What did we think would happen to those ticket-splitters once Trump was out of the picture and they had to reckon with Biden on his own terms? They’re not Democrats, they’re anti-Trumpers. Remove Trump from the equation and they’re destined to be queasy about aspects of the Biden agenda, especially the fiasco of how we exited Afghanistan. Kristol’s famously a hawk and presumably socializes in mostly hawkish circles. Go figure that his friends would be down on Biden lately.
This clip is especially useful for distinguishing between what I’d call strong-form and weak-form Never Trumpers. The people whom Kristol describes as souring on Biden are weak-form, those who refused to vote for Trump himself but had no major qualms about seeing the GOP back in power in Congress. The strong-formers, of which Kristol is one, believe the party as a whole has become too morally bankrupt and anti-democratic to be trusted with authority until it reforms. (Which answers Charles Cooke’s question of why Kristol is “somewhat alarmed” by the slide in Biden’s polling even though he abhorred the pullout from Afghanistan.) They’re more “Never Republican” than Never Trump. The prospect of having the GOP restored to a majority alarms them but probably sounds pretty good to Kristol’s buddies.
Skip to exactly halfway through this clip to watch the key bit.
“I’m glad I voted for him, I’m glad it’s not Trump, but I don’t know. I don’t think I can vote for him again. And also, maybe at the congressional level we need to check some of this stuff.” That’s how Kristol summarizes the Never Trump view on Biden that he’s getting from his friends. A healthy political party would look at that and think, “So if we nominate Ron DeSantis in 2024 instead of Trump, we’ll get most of those 2020 Biden Republicans back?” Well … yes, in all likelihood. Unfortunately, the GOP is less a party than a personality cult now and so its choice of nominee depends entirely on Trumpers’ willingness to reject their idol and demand a more electable politician.
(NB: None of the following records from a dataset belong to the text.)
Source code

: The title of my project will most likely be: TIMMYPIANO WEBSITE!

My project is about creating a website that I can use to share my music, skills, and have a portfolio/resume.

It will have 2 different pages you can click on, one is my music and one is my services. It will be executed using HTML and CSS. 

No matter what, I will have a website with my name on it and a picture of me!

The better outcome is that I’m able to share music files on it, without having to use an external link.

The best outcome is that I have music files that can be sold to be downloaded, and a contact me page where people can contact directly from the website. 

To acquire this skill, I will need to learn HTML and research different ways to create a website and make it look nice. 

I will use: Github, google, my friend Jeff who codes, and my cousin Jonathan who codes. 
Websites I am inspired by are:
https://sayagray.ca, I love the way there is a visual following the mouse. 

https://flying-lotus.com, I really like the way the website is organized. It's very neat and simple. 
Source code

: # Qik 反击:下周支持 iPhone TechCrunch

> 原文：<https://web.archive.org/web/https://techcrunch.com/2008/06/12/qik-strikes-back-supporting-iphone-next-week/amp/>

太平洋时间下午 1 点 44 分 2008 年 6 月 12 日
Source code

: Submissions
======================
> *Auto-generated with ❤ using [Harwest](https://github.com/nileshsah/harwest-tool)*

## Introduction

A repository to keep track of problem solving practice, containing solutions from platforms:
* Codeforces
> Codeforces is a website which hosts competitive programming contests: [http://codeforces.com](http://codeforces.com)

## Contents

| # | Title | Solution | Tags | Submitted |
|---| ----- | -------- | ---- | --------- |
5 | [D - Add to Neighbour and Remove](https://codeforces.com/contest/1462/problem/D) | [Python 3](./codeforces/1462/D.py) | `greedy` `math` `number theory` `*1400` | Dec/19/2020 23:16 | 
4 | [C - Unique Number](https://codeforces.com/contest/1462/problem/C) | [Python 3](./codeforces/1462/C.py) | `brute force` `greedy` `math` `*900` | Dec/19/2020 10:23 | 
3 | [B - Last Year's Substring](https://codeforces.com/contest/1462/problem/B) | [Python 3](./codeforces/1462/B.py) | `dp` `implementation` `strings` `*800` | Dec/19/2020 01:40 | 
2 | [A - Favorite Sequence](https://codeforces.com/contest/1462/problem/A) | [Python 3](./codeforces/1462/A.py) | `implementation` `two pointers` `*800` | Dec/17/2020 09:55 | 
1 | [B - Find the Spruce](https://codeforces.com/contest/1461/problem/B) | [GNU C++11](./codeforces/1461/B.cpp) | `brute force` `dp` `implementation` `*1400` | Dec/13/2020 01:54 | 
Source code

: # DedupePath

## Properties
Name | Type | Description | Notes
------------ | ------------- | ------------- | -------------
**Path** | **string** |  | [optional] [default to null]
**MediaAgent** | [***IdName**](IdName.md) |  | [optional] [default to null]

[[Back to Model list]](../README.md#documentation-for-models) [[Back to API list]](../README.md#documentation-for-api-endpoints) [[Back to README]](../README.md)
I’m not optimistic. And depending upon how badly things go for Biden over the next three years, even Trump could end up clawing back most 2020 Biden Republicans. Biden didn’t win because GOP anti-Trumpers were excited about four years of Democratic governance, he won because a critical mass of them considered him the lesser of two evils vis-a-vis a loose cannon with instincts towards autocracy. With enough misery from COVID and inflation and foreign policy debacles, that calculus might change.
Not a good trend for him or his party:
I wouldn’t call this a great sign for Democrats either, although it serves their immediate purpose of not having a Republican in charge of California:
Dems will take a one-point win if it comes to that in order to keep Larry Elder out of power. But an eight-point advantage on the top-line recall question in a state Biden won by 30 when the electorate knows that a Trumpy talk-radio host is the alternative to Gavin Newsom will cause some panic among Dems over the midterms. And it should.
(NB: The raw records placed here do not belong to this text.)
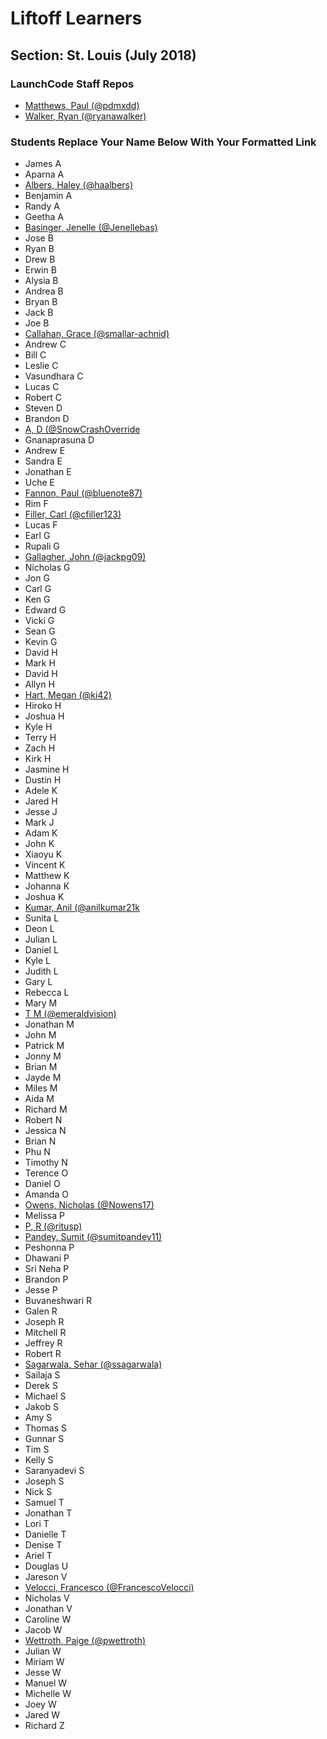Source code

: # Liftoff Learners

## Section: St. Louis (July 2018)

### LaunchCode Staff Repos

- [Matthews, Paul (@pdmxdd)](https://www.github.com/pdmxdd/liftoff-assignments)
- [Walker, Ryan (@ryanawalker)](https://www.github.com/ryanawalker/liftoff-assignments)

### Students Replace Your Name Below With Your Formatted Link

- James A
- Aparna A
- [Albers, Haley (@haalbers)](https://github.com/haalbers/liftoff-assignments.git)
- Benjamin A
- Randy A
- Geetha A
- [Basinger, Jenelle (@Jenellebas)](https://github.com/Jenellebas/liftoff-assignments)
- Jose B
- Ryan B
- Drew B
- Erwin B
- Alysia B
- Andrea B
- Bryan B
- Jack B
- Joe B
- [Callahan, Grace (@smallar-achnid)](https://www.github.com/smallar-achnid/liftoff-assignments)
- Andrew C
- Bill C
- Leslie C
- Vasundhara C
- Lucas C
- Robert C
- Steven D
- Brandon D
- [A, D (@SnowCrashOverride](https://github.com/SnowCrashOverride/liftoff-assignments.git)
- Gnanaprasuna D
- Andrew E
- Sandra E
- Jonathan E
- Uche E
- [Fannon, Paul (@bluenote87)](https://github.com/bluenote87/liftoff-assignments)
- Rim F
- [Filler, Carl (@cfiller123)](https://github.com/cfiller123/liftoff-assignments)
- Lucas F
- Earl G
- Rupali G
- [Gallagher, John (@jackpg09)](https://github.com/jackpg09/liftoff-assignments.git)
- Nicholas G
- Jon G
- Carl G
- Ken G
- Edward G
- Vicki G
- Sean G
- Kevin G
- David H
- Mark H
- David H
- Allyn H
- [Hart, Megan (@ki42)](https://www.github.com/ki42/liftoff-assignments)
- Hiroko H
- Joshua H
- Kyle H
- Terry H
- Zach H
- Kirk H
- Jasmine H
- Dustin H
- Adele K
- Jared H
- Jesse J
- Mark J
- Adam K
- John K
- Xiaoyu K
- Vincent K
- Matthew K
- Johanna K
- Joshua K
- [Kumar, Anil (@anilkumar21k](https://github.com/anilkumar21k/liftoff-assignments.git)
- Sunita L
- Deon L
- Julian L
- Daniel L
- Kyle L
- Judith L
- Gary L
- Rebecca L
- Mary M
- [T M (@emeraldvision)](https://github.com/emeraldvision/liftoff-assignments)
- Jonathan M
- John M
- Patrick M
- Jonny M
- Brian M
- Jayde M
- Miles M
- Aida M
- Richard M
- Robert N
- Jessica N
- Brian N
- Phu N
- Timothy N
- Terence O
- Daniel O
- Amanda O
- [Owens, Nicholas (@Nowens17)](https://github.com/Nowens17/liftoff-assignments)
- Melissa P
- [P, R (@ritusp)](https://github.com/ritusp/liftoff-assignments)
- [Pandey, Sumit (@sumitpandey11)](https://www.github.com/sumitpandey11/liftoff-assignments)
- Peshonna P
- Dhawani P
- Sri Neha P
- Brandon P
- Jesse P
- Buvaneshwari R
- Galen R
- Joseph R
- Mitchell R
- Jeffrey R
- Robert R
- [Sagarwala, Sehar (@ssagarwala)](https://github.com/ssagarwala/liftoff-assignments)
- Sailaja S
- Derek S
- Michael S
- Jakob S
- Amy S
- Thomas S
- Gunnar S
- Tim S
- Kelly S
- Saranyadevi S
- Joseph S
- Nick S
- Samuel T
- Jonathan T
- Lori T
- Danielle T
- Denise T
- Ariel T
- Douglas U
- Jareson V
- [Velocci, Francesco (@FrancescoVelocci)](https://github.com/FrancescoVelocci/liftoff-assignments)
- Nicholas V
- Jonathan V
- Caroline W
- Jacob W
- [Wettroth, Paige (@pwettroth)](https://github.com/pwettroth/liftoff-assignments)
- Julian W
- Miriam W
- Jesse W
- Manuel W
- Michelle W
- Joey W
- Jared W
- Richard Z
Still, you can imagine how things turn around for Biden before next fall. Job one is improving the outlook on COVID and that outlook probably will improve by November 2022. Booster shots are going into arms soon and immunity continues to build across the U.S. population every day, in some cases via vaccination and in other cases the old-fashioned way. Unless we get a scary new variant, it’s a cinch that the virus will be less of a threat by this time next year and Biden will take credit for that, fairly or not. Americans grateful for a return to normalcy may brighten on him. An improving COVID picture will also bring an improving economic picture (unless inflation blows everything up), another nudge in Biden and the Dems’ favor. And it’s possible that the spending in the infrastructure bills that are pending in Congress will prove popular with voters.
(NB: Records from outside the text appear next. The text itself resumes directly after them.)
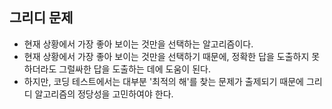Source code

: ## 그리디 문제
- 현재 상황에서 가장 좋아 보이는 것만을 선택하는 알고리즘이다.
- 현재 상황에서 가장 좋아 보이는 것만을 선택하기 때문에, 정확한 답을 도출하지 못하더라도 그럴싸한 답을 도출하는 데에 도움이 된다.
- 하지만, 코딩 테스트에서는 대부분 '최적의 해'를 찾는 문제가 출제되기 때문에 그리디 알고리즘의 정당성을 고민하여야 한다.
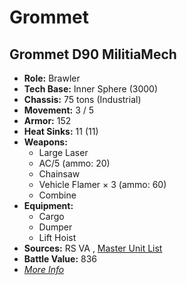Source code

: # Grommet 

## Grommet D90 MilitiaMech 

- **Role:** Brawler 
- **Tech Base:** Inner Sphere (3000) 
- **Chassis:** 75 tons (Industrial) 
- **Movement:** 3 / 5 
- **Armor:** 152 
- **Heat Sinks:** 11 (11) 
- **Weapons:** 
  - Large Laser 
  - AC/5 (ammo: 20) 
  - Chainsaw 
  - Vehicle Flamer × 3 (ammo: 60) 
  - Combine 
- **Equipment:** 
  - Cargo 
  - Dumper 
  - Lift Hoist 
- **Sources:** RS VA , [Master Unit List](http://masterunitlist.info/Unit/Details/7180) 
- **Battle Value:** 836 
- [*More Info*](grommet/grommet_d90_militiamech.md) 

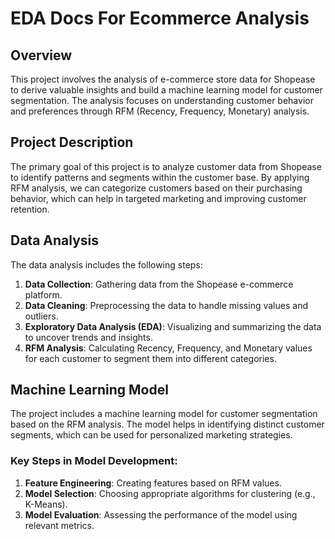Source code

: # EDA Docs For Ecommerce Analysis

## Overview

This project involves the analysis of e-commerce store data for Shopease to derive valuable insights and build a machine learning model for customer segmentation. The analysis focuses on understanding customer behavior and preferences through RFM (Recency, Frequency, Monetary) analysis.

## Project Description

The primary goal of this project is to analyze customer data from Shopease to identify patterns and segments within the customer base. By applying RFM analysis, we can categorize customers based on their purchasing behavior, which can help in targeted marketing and improving customer retention.

## Data Analysis

The data analysis includes the following steps:

1. **Data Collection**: Gathering data from the Shopease e-commerce platform.
2. **Data Cleaning**: Preprocessing the data to handle missing values and outliers.
3. **Exploratory Data Analysis (EDA)**: Visualizing and summarizing the data to uncover trends and insights.
4. **RFM Analysis**: Calculating Recency, Frequency, and Monetary values for each customer to segment them into different categories.

## Machine Learning Model

The project includes a machine learning model for customer segmentation based on the RFM analysis. The model helps in identifying distinct customer segments, which can be used for personalized marketing strategies.

### Key Steps in Model Development:

1. **Feature Engineering**: Creating features based on RFM values.
2. **Model Selection**: Choosing appropriate algorithms for clustering (e.g., K-Means).
3. **Model Evaluation**: Assessing the performance of the model using relevant metrics.

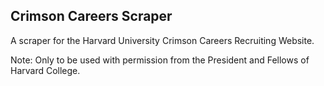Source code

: ## Crimson Careers Scraper

A scraper for the Harvard University Crimson Careers Recruiting Website.

Note: Only to be used with permission from the President and Fellows of Harvard College.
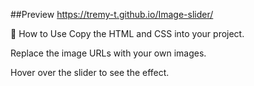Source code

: ##Preview 
https://tremy-t.github.io/Image-slider/

🔧 How to Use
Copy the HTML and CSS into your project.

Replace the image URLs with your own images.

Hover over the slider to see the effect.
Finally, there’s the colossal X factor of SCOTUS potentially overruling Roe v. Wade before next fall. If that happens, all bets about turnout disparities between the two parties will be off.
Biden probably hasn’t lost Kristol’s friends irretrievably yet, in other words, but he needs some luck with the virus and on the economy and he can’t sleepwalk into any more Afghanistan debacles. And even he holds onto those voters in 2024, there’s no reason to think they’re going to turn out for downballot Dems in the midterms. For that he’ll need to convert Never Trump swing voters into Never Republican ones. That’s a tall order, although some are trying.